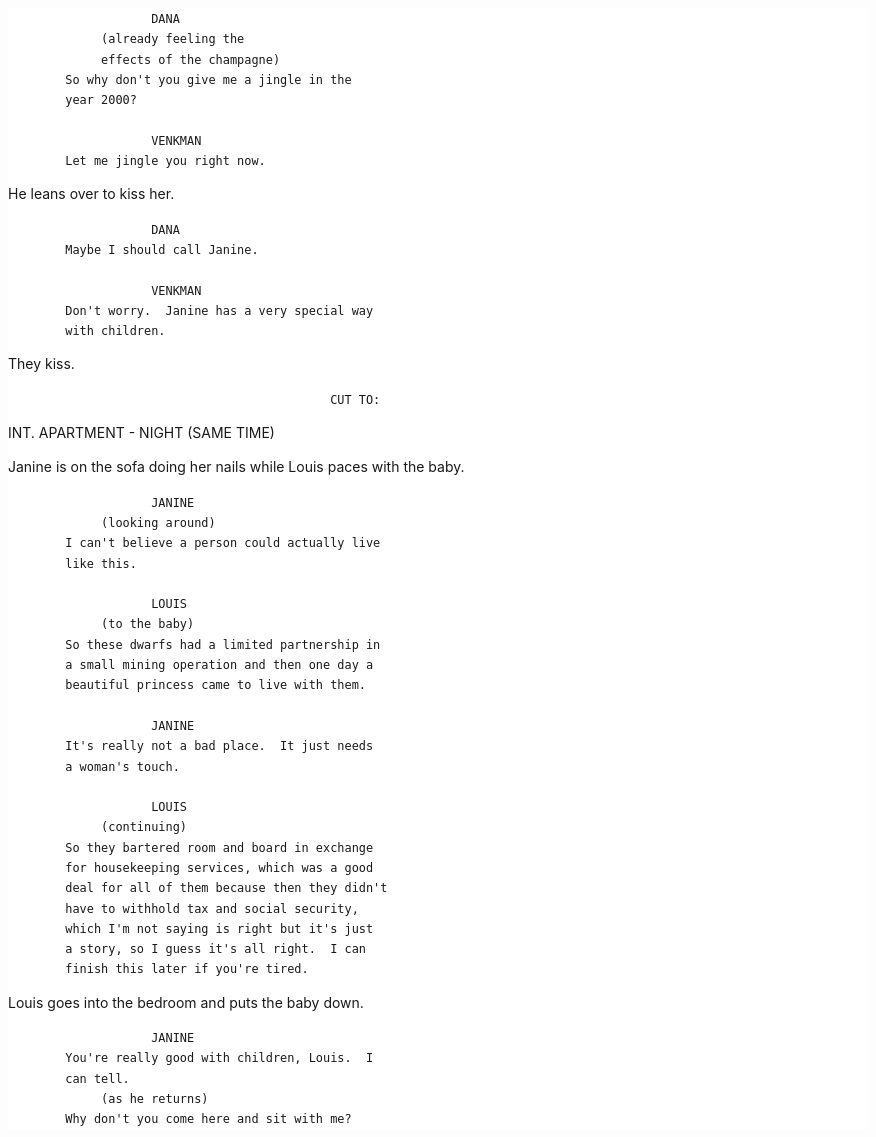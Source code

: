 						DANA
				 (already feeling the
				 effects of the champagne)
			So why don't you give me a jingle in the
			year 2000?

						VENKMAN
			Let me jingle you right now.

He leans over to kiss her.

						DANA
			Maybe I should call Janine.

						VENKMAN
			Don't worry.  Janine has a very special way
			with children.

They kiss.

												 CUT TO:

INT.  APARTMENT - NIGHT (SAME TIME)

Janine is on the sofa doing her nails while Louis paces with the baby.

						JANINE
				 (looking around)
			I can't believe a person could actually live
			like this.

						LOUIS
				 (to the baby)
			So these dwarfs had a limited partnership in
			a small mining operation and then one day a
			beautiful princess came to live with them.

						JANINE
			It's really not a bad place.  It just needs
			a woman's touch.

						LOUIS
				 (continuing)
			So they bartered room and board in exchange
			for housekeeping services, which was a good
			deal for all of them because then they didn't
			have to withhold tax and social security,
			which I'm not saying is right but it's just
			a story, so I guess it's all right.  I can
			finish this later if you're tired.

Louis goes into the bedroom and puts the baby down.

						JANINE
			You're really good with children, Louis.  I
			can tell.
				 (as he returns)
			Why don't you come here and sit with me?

---

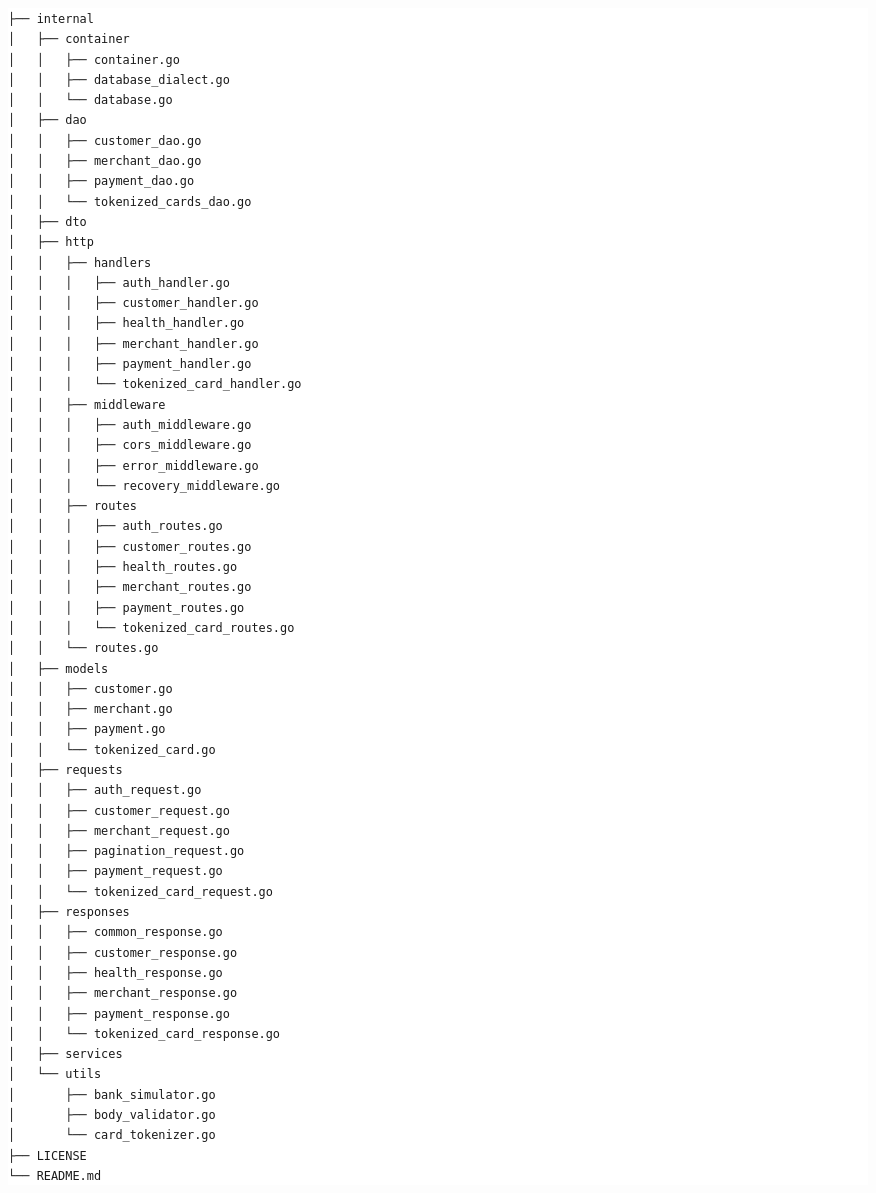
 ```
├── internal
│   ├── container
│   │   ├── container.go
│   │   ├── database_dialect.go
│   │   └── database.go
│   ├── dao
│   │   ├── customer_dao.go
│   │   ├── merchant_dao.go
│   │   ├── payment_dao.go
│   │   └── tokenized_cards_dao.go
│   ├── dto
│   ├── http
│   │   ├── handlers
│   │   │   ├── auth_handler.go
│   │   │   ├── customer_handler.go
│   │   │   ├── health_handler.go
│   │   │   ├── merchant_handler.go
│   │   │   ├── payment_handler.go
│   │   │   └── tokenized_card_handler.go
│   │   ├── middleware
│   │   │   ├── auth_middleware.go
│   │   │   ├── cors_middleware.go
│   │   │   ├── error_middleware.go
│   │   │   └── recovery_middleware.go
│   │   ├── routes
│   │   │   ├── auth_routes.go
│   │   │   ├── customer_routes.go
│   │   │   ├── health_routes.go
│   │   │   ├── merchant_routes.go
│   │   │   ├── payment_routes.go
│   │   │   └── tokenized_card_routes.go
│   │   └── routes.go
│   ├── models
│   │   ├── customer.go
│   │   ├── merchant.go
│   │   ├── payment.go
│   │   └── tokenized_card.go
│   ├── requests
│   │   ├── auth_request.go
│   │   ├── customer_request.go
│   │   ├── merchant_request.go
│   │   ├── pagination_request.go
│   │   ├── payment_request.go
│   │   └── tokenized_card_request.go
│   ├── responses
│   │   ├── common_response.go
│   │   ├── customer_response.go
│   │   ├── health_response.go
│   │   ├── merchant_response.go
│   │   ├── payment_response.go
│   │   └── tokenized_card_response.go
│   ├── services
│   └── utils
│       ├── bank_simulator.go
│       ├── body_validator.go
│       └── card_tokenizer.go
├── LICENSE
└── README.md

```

**Task objective**
Wherever the string "baby" appears in the entries above, list that line.

**Solution below**
Janine is on the sofa doing her nails while Louis paces with the baby.
				 (to the baby)
Louis goes into the bedroom and puts the baby down.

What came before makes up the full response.